Pode crer, Claudinei, inovação é tudo, parabéns pelo artigo.
Fiquei pensando em um bom óleo de peroba, por fazer hoje o meu comentário no seu texto, 1 mês depois que seu artigo foi postado aqui na Casa. E não tem desculpa, eu falava "não" ao computador depois que chegava em casa após horas estendidas de trabalho.
Você pensando em não escrever por estar "sem assunto" disse muito. Diria até que disse tudo.
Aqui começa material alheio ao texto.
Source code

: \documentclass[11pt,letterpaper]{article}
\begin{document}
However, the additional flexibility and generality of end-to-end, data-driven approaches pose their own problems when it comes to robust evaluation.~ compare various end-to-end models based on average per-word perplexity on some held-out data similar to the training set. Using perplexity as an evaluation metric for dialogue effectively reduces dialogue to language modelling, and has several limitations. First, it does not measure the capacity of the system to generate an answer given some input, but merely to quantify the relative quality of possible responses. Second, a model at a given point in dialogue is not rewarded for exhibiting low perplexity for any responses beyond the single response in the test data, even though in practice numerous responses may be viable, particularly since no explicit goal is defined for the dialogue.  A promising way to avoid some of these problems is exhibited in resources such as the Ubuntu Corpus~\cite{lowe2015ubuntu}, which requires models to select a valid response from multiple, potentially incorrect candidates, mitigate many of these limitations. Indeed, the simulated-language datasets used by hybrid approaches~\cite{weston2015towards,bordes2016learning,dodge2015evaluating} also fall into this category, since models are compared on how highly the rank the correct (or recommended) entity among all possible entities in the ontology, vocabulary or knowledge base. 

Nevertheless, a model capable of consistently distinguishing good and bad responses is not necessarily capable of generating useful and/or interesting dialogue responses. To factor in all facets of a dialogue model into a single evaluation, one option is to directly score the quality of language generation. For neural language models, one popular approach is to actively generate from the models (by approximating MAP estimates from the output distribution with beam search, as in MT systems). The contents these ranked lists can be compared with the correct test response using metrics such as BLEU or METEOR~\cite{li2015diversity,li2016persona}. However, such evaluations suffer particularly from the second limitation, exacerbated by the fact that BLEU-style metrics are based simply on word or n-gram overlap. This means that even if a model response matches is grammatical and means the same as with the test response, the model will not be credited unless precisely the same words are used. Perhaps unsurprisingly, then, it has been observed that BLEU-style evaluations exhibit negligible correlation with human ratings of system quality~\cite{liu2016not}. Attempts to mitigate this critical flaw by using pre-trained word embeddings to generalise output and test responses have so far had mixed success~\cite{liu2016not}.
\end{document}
1 mês depois e está tudo igual, e vai ficar. Previsão nem Mãe Diná faz (Desculpa aí quem acredita nela), mas pq está igual? Alguém se mexe pra mudar? Para reclamar sim, o tempo todo (me incluo nessa do "alguém para reclamar").
Acompanhamos tendências loucamente atrás das rápidas informações, mas mudanças mesmo..ah para isso estamos lá na época das cavernas…
É hora de melhorar. Senão, daqui um mês terá mais um comentário igual ao meu, dizendo " É, ainda está igual". E isso cansa. Mudar é bom. Arriscar e quebrar a cara se precisar faz bem.
Ótimo artigo e não fuja de Casa mais rs. Vc escreve bem!
Inovar é preciso. Excelente artigo!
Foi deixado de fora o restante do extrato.